Print each line of the material again, keeping everything exact.

— DATA SUPPLIED —
[Start of section]
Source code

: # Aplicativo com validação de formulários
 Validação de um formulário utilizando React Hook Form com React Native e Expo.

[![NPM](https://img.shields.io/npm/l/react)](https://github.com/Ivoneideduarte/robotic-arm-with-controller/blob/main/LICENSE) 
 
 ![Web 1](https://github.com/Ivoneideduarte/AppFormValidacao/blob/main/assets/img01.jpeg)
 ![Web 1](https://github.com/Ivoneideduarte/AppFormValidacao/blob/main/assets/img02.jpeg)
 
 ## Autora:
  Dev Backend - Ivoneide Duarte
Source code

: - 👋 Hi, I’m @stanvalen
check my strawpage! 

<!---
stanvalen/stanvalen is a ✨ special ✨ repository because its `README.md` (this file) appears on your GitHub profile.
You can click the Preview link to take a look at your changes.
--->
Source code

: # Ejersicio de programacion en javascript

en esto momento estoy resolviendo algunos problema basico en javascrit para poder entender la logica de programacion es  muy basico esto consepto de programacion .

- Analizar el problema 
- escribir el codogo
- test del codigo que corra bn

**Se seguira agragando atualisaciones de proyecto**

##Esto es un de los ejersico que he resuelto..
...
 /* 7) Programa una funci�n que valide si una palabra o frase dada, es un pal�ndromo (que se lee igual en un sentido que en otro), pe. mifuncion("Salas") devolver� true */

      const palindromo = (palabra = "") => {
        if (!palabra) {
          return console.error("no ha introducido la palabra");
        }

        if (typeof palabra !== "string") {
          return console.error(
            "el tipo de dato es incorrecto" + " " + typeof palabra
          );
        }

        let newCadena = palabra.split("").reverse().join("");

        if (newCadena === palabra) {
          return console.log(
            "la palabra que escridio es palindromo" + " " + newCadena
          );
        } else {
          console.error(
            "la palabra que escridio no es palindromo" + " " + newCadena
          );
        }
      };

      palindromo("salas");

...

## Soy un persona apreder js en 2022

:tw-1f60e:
[End of section]
— COMPLETED EXERCISE —
Source code

: # Aplicativo com validação de formulários
 Validação de um formulário utilizando React Hook Form com React Native e Expo.

[![NPM](https://img.shields.io/npm/l/react)](https://github.com/Ivoneideduarte/robotic-arm-with-controller/blob/main/LICENSE) 
 
 ![Web 1](https://github.com/Ivoneideduarte/AppFormValidacao/blob/main/assets/img01.jpeg)
 ![Web 1](https://github.com/Ivoneideduarte/AppFormValidacao/blob/main/assets/img02.jpeg)
 
 ## Autora:
  Dev Backend - Ivoneide Duarte
Source code

: - 👋 Hi, I’m @stanvalen
check my strawpage! 

<!---
stanvalen/stanvalen is a ✨ special ✨ repository because its `README.md` (this file) appears on your GitHub profile.
You can click the Preview link to take a look at your changes.
--->
Source code

: # Ejersicio de programacion en javascript

en esto momento estoy resolviendo algunos problema basico en javascrit para poder entender la logica de programacion es  muy basico esto consepto de programacion .

- Analizar el problema 
- escribir el codogo
- test del codigo que corra bn

**Se seguira agragando atualisaciones de proyecto**

##Esto es un de los ejersico que he resuelto..
...
 /* 7) Programa una funci�n que valide si una palabra o frase dada, es un pal�ndromo (que se lee igual en un sentido que en otro), pe. mifuncion("Salas") devolver� true */

      const palindromo = (palabra = "") => {
        if (!palabra) {
          return console.error("no ha introducido la palabra");
        }

        if (typeof palabra !== "string") {
          return console.error(
            "el tipo de dato es incorrecto" + " " + typeof palabra
          );
        }

        let newCadena = palabra.split("").reverse().join("");

        if (newCadena === palabra) {
          return console.log(
            "la palabra que escridio es palindromo" + " " + newCadena
          );
        } else {
          console.error(
            "la palabra que escridio no es palindromo" + " " + newCadena
          );
        }
      };

      palindromo("salas");

...

## Soy un persona apreder js en 2022

:tw-1f60e:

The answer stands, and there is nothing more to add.